Texte intégral de l’homélie du pape Benoît XVI
prononcée au cours de la messe à Altötting
Chers confrères
dans le ministère épiscopal et sacerdotal ! Chers frères et sœurs !
Dans la première lecture, dans le Psaume responsorial et dans le
passage de l'Evangile de ce jour nous rencontrons trois fois, de manière
toujours différente, Marie, la Mère du Seigneur, comme une personne qui
prie. Dans le Livre des Actes, nous la rencontrons au milieu de la
communauté des Apôtres, qui se sont réunis au Cénacle et qui invoquent le
Seigneur qui est monté au Père, afin qu'il accomplisse sa promesse : « Mais
vous, c'est dans l'Esprit Saint que vous serez baptisés sous peu de jours »
(Ac 1, 5). Marie guide l'Eglise naissante dans la prière ; elle est presque
l'Eglise priante en personne. Et ainsi, avec la grande communauté des saints
et comme leur coeur, elle se trouve encore aujourd'hui devant Dieu et
intercède pour nous, demandant à son fils d'envoyer à nouveau son Esprit
dans l'Eglise et dans le monde et de renouveler la face de la terre.

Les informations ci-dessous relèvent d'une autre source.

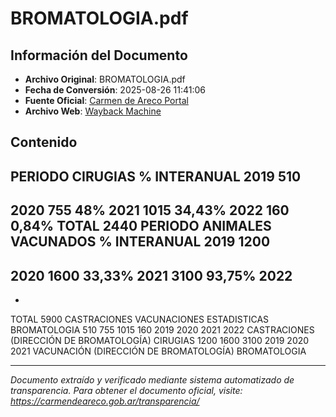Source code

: # BROMATOLOGIA.pdf

## Información del Documento

- **Archivo Original**: BROMATOLOGIA.pdf
- **Fecha de Conversión**: 2025-08-26 11:41:06
- **Fuente Oficial**: [Carmen de Areco Portal](https://carmendeareco.gob.ar/transparencia/)
- **Archivo Web**: [Wayback Machine](https://web.archive.org/web/*/carmendeareco.gob.ar/transparencia/)

## Contenido

PERIODO
CIRUGIAS
% INTERANUAL
2019
510
-
2020
755
48%
2021
1015
34,43%
2022
160
0,84%
TOTAL
2440
PERIODO
ANIMALES VACUNADOS
% INTERANUAL
2019
1200
-
2020
1600
33,33%
2021
3100
93,75%
2022
-
-
TOTAL
5900
CASTRACIONES
VACUNACIONES
ESTADISTICAS BROMATOLOGIA
510
755
1015
160
2019
2020
2021
2022
CASTRACIONES
(DIRECCIÓN DE BROMATOLOGÍA)
CIRUGIAS
1200
1600
3100
2019
2020
2021
VACUNACIÓN
(DIRECCIÓN DE BROMATOLOGÍA)
BROMATOLOGIA


---

*Documento extraído y verificado mediante sistema automatizado de transparencia.*
*Para obtener el documento oficial, visite: https://carmendeareco.gob.ar/transparencia/*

Nous avons répondu à cette lecture en chantant avec Marie la grande
louange qu'elle avait entonnée, quand Elisabeth l'appela bienheureuse en
raison de sa foi. C'est une prière d'action de grâce, de joie en Dieu, de
bénédiction pour ses grandes œuvres. La teneur de ce chant apparaît
immédiatement dans la première parole : « Mon âme magnifie — c'est-à-dire
rend grand — le Seigneur ». Rendre Dieu grand signifie lui faire de la place
dans le monde, dans sa propre vie, le laisser entrer dans notre temps et
dans notre action : telle est l'essence la plus profonde de la véritable
prière. Là où Dieu devient grand, l'homme ne devient pas petit : là, l'homme
aussi devient grand et le monde lumineux.
Enfin, dans le passage
de l’Evangile Marie adresse à son Fils une demande en faveur de ses amis qui
se trouvent en difficulté. A première vue, cela peut sembler une
conversation tout à fait humaine entre une Mère et son Fils ; et, en effet,
c'est également un dialogue rempli d’une profonde humanité. Toutefois, Marie
ne s'adresse pas simplement à Jésus comme à un homme, en comptant sur son
initiative et sa disponibilité à porter secours. Elle confie une nécessité
humaine à son pouvoir — à un pouvoir qui va au-delà de l'habileté et de la
capacité humaine. Et ainsi, dans le dialogue avec Jésus, nous la voyons
réellement comme une Mère qui demande, qui intercède. Cela vaut la peine
d'approfondir un peu plus la compréhension de ce passage de l’Evangile :
pour mieux comprendre Jésus et Marie, mais précisément aussi pour apprendre
de Marie à prier de manière juste. Marie n'adresse pas une véritable demande
à Jésus. Elle dit simplement : « Ils n'ont pas de vin » (Jn 2, 3). En Terre
Sainte, les noces étaient fêtées pendant une semaine entière ; tout le
village y participait, et l'on consommait donc de grandes quantités de vin.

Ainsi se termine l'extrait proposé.